(Source records)
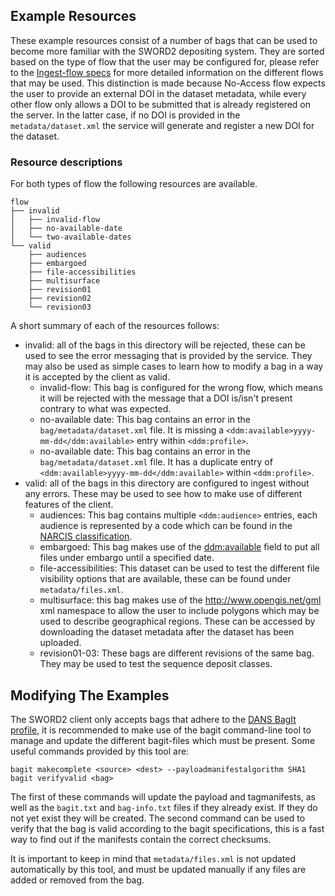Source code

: Example Resources
-----------------

These example resources consist of a number of bags that can be used to become more familiar with the SWORD2 depositing system.
They are sorted based on the type of flow that the user may be configured for, please refer to the [Ingest-flow specs] for more detailed information on the different flows that may be used.
This distinction is made because No-Access flow expects the user to provide an external DOI in the dataset metadata, while every other flow only allows a DOI to be submitted that is already registered on the server. In the latter case, if no DOI is provided in the `metadata/dataset.xml` the service will generate and register a new DOI for the dataset.

[Ingest-flow specs]: https://github.com/DANS-KNAW/easy-specs/blob/master/easy-ingest-flow/easy-ingest-flow.md

### Resource descriptions

For both types of flow the following resources are available.

```
flow
├── invalid
│   ├── invalid-flow
│   ├── no-available-date
│   └── two-available-dates
└── valid
    ├── audiences
    ├── embargoed
    ├── file-accessibilities
    ├── multisurface
    ├── revision01
    ├── revision02
    └── revision03
```

A short summary of each of the resources follows:

* invalid: all of the  bags in this directory will be rejected, these can be used to see the error messaging that is provided by the service. They may also be used as simple cases to learn how to modify a bag in a way it is accepted by the client as valid.
  - invalid-flow: This bag is configured for the wrong flow, which means it will be rejected with the message that a DOI is/isn't present contrary to what was expected.
  - no-available date: This bag contains an error in the `bag/metadata/dataset.xml` file. It is missing a `<ddm:available>yyyy-mm-dd</ddm:available>` entry within `<ddm:profile>`.
  - no-available date: This bag contains an error in the `bag/metadata/dataset.xml` file. It has a duplicate entry of `<ddm:available>yyyy-mm-dd</ddm:available>` within `<ddm:profile>`.
* valid: all of the bags in this directory are configured to ingest without any errors. These may be used to see how to make use of different features of the client.
  - audiences: This bag contains multiple `<ddm:audience>` entries, each audience is represented by a code which can be found in the [NARCIS classification].
  - embargoed: This bag makes use of the <ddm:available> field to put all files under embargo until a specified date.
  - file-accessibilities:  This dataset can be used to test the different file visibility options that are available, these can be found under `metadata/files.xml`.
  - multisurface: this bag makes use of the http://www.opengis.net/gml xml namespace to allow the user to include polygons which may be used to describe geographical regions. These can be accessed by downloading the dataset metadata after the dataset has been uploaded.
  - revision01-03: These bags are different revisions of the same bag. They may be used to test the sequence deposit classes.


[NARCIS classification]: https://www.narcis.nl/content/pdf/classification_en.pdf

## Modifying The Examples

The SWORD2 client only accepts bags that adhere to the [DANS BagIt profile], it is recommended to make use of the bagit command-line tool to manage and update the different bagit-files which must be present. Some useful commands provided by this tool are:

```
bagit makecomplete <source> <dest> --payloadmanifestalgorithm SHA1
bagit verifyvalid <bag>
```

The first of these commands will update the payload and tagmanifests, as well as the `bagit.txt` and `bag-info.txt` files if they already exist. If they do not yet exist they will be created. 
The second command can be used to verify that the bag is valid according to the bagit specifications,  this is a fast way to find out if the manifests contain the correct checksums.

It is important to keep in mind that `metadata/files.xml` is not updated automatically by this tool, and must be updated manually if any files are added or removed from the bag.

[DANS BagIt profile]: https://github.com/DANS-KNAW/easy-specs/blob/master/dans-bagit-profile/v0/dans-bagit-profile-v0.md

- _Prompt_
All of the lines above that carry the string "embargoed" need to be found and copied.

- _Result of the exercise_
    ├── embargoed
  - embargoed: This bag makes use of the <ddm:available> field to put all files under embargo until a specified date.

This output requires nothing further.